> **Task requirements**:
Copy the data verbatim and leave out every picture.

::::::::::

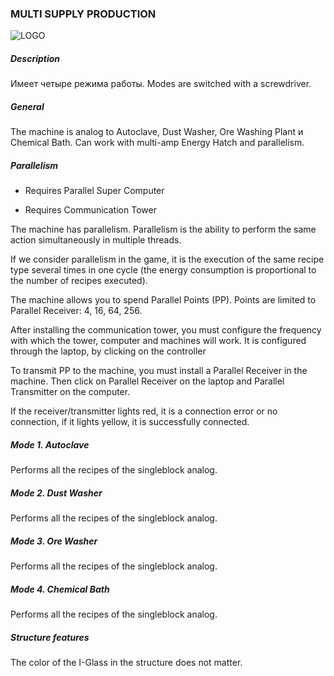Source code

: ### MULTI SUPPLY PRODUCTION
![LOGO](https://gtimpact.space/media/gregtech/ParSupply.png)
##### Description
Имеет четыре режима работы. Modes are switched with a screwdriver.
##### General
The machine is analog to Autoclave, Dust Washer, Ore Washing Plant и Chemical Bath. Can work with multi-amp Energy Hatch and parallelism.
##### Parallelism
- Requires Parallel Super Computer

- Requires Communication Tower

The machine has parallelism. Parallelism is the ability to perform the same action simultaneously in multiple threads.

If we consider parallelism in the game, it is the execution of the same recipe type several times in one cycle (the energy consumption is proportional to the number of recipes executed).
The machine allows you to spend Parallel Points (PP). Points are limited to Parallel Receiver: 4, 16, 64, 256.

After installing the communication tower, you must configure the frequency with which the tower, computer and machines will work. It is configured through the laptop, by clicking on the controller
To transmit PP to the machine, you must install a Parallel Receiver in the machine. Then click on Parallel Receiver on the laptop and Parallel Transmitter on the computer.

If the receiver/transmitter lights red, it is a connection error or no connection, if it lights yellow, it is successfully connected.
##### Mode 1. Autoclave
Performs all the recipes of the singleblock analog.
##### Mode 2. Dust Washer
Performs all the recipes of the singleblock analog.
##### Mode 3. Ore Washer
Performs all the recipes of the singleblock analog.
##### Mode 4. Chemical Bath
Performs all the recipes of the singleblock analog.
##### Structure features
The color of the I-Glass in the structure does not matter.

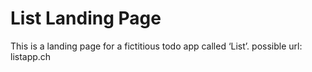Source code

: # List Landing Page
This is a landing page for a fictitious todo app called ‘List’.
possible url: listapp.ch
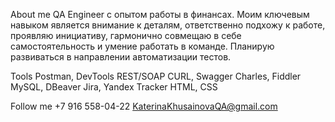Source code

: 
About me
QA Engineer с опытом работы в финансах. Моим ключевым навыком является внимание к деталям, ответственно подхожу к работе, проявляю инициативу, гармонично совмещаю в себе самостоятельность
и умение работать в команде. Планирую развиваться в направлении автоматизации тестов.
 
Tools
Postman, DevTools
REST/SOAP
CURL, Swagger
Charles, Fiddler
MySQL, DBeaver
Jira, Yandex Tracker
HTML, CSS


Follow me
+7 916 558-04-22
KaterinaKhusainovaQA@gmail.com

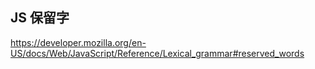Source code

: ## JS 保留字

https://developer.mozilla.org/en-US/docs/Web/JavaScript/Reference/Lexical_grammar#reserved_words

::::::::::

> **Answer section**:
Source code

: ### MULTI SUPPLY PRODUCTION
![LOGO](https://gtimpact.space/media/gregtech/ParSupply.png)
##### Description
Имеет четыре режима работы. Modes are switched with a screwdriver.
##### General
The machine is analog to Autoclave, Dust Washer, Ore Washing Plant и Chemical Bath. Can work with multi-amp Energy Hatch and parallelism.
##### Parallelism
- Requires Parallel Super Computer

- Requires Communication Tower

The machine has parallelism. Parallelism is the ability to perform the same action simultaneously in multiple threads.

If we consider parallelism in the game, it is the execution of the same recipe type several times in one cycle (the energy consumption is proportional to the number of recipes executed).
The machine allows you to spend Parallel Points (PP). Points are limited to Parallel Receiver: 4, 16, 64, 256.

After installing the communication tower, you must configure the frequency with which the tower, computer and machines will work. It is configured through the laptop, by clicking on the controller
To transmit PP to the machine, you must install a Parallel Receiver in the machine. Then click on Parallel Receiver on the laptop and Parallel Transmitter on the computer.

If the receiver/transmitter lights red, it is a connection error or no connection, if it lights yellow, it is successfully connected.
##### Mode 1. Autoclave
Performs all the recipes of the singleblock analog.
##### Mode 2. Dust Washer
Performs all the recipes of the singleblock analog.
##### Mode 3. Ore Washer
Performs all the recipes of the singleblock analog.
##### Mode 4. Chemical Bath
Performs all the recipes of the singleblock analog.
##### Structure features
The color of the I-Glass in the structure does not matter.

Source code

: # List Landing Page
This is a landing page for a fictitious todo app called ‘List’.
possible url: listapp.ch
Source code

: 
About me
QA Engineer с опытом работы в финансах. Моим ключевым навыком является внимание к деталям, ответственно подхожу к работе, проявляю инициативу, гармонично совмещаю в себе самостоятельность
и умение работать в команде. Планирую развиваться в направлении автоматизации тестов.
 
Tools
Postman, DevTools
REST/SOAP
CURL, Swagger
Charles, Fiddler
MySQL, DBeaver
Jira, Yandex Tracker
HTML, CSS


Follow me
+7 916 558-04-22
KaterinaKhusainovaQA@gmail.com

Source code

: ## JS 保留字

https://developer.mozilla.org/en-US/docs/Web/JavaScript/Reference/Lexical_grammar#reserved_words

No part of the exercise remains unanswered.